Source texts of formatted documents
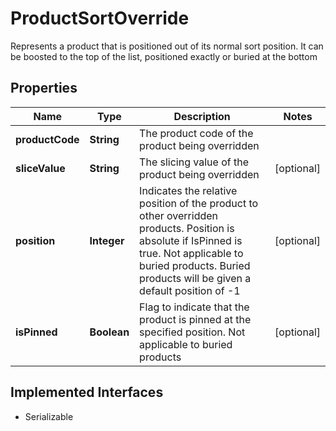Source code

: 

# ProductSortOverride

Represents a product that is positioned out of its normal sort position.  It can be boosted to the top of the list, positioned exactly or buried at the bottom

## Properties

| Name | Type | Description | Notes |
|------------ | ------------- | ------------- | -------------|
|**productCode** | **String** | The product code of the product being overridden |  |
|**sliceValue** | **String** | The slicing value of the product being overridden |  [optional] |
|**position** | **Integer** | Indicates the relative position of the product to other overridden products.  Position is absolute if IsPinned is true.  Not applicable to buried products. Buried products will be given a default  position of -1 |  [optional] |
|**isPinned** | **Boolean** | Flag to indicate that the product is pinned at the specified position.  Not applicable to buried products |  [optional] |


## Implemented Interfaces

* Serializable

...

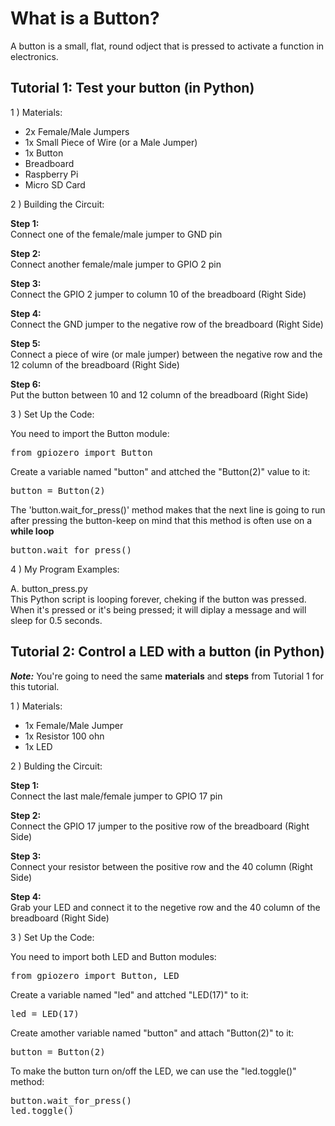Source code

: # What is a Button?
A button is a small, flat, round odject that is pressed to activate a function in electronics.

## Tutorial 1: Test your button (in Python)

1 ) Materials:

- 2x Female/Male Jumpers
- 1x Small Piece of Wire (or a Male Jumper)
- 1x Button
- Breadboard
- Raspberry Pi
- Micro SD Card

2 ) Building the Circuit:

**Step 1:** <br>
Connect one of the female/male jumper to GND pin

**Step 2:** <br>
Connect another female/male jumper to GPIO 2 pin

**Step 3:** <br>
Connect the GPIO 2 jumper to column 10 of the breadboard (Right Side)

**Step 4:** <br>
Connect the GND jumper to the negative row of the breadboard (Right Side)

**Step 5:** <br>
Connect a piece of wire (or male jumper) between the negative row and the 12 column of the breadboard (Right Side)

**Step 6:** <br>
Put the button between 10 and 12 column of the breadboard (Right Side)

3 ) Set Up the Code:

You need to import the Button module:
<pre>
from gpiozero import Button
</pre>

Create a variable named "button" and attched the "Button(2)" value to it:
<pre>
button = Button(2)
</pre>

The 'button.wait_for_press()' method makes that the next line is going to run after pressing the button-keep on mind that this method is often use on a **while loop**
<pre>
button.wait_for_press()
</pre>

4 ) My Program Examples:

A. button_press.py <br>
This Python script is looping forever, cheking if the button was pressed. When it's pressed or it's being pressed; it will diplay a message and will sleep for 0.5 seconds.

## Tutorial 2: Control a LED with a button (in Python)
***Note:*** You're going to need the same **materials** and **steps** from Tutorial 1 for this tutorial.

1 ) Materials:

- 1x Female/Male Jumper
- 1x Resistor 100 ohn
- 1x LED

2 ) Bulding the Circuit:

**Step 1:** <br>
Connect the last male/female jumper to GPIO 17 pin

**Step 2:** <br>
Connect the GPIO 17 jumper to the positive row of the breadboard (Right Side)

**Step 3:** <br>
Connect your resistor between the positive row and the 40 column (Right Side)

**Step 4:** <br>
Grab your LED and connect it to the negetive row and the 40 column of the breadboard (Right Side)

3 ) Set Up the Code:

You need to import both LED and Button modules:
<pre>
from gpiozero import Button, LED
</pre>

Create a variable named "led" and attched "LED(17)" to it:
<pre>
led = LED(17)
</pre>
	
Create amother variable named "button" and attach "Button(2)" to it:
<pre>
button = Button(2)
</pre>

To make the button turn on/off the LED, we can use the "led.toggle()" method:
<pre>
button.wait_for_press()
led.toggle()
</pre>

# What you will do:
Using the entries, return every line where the word "being" can be found.

# Response for this exercise:
|**productCode** | **String** | The product code of the product being overridden |  |
|**sliceValue** | **String** | The slicing value of the product being overridden |  [optional] |
This Python script is looping forever, cheking if the button was pressed. When it's pressed or it's being pressed; it will diplay a message and will sleep for 0.5 seconds.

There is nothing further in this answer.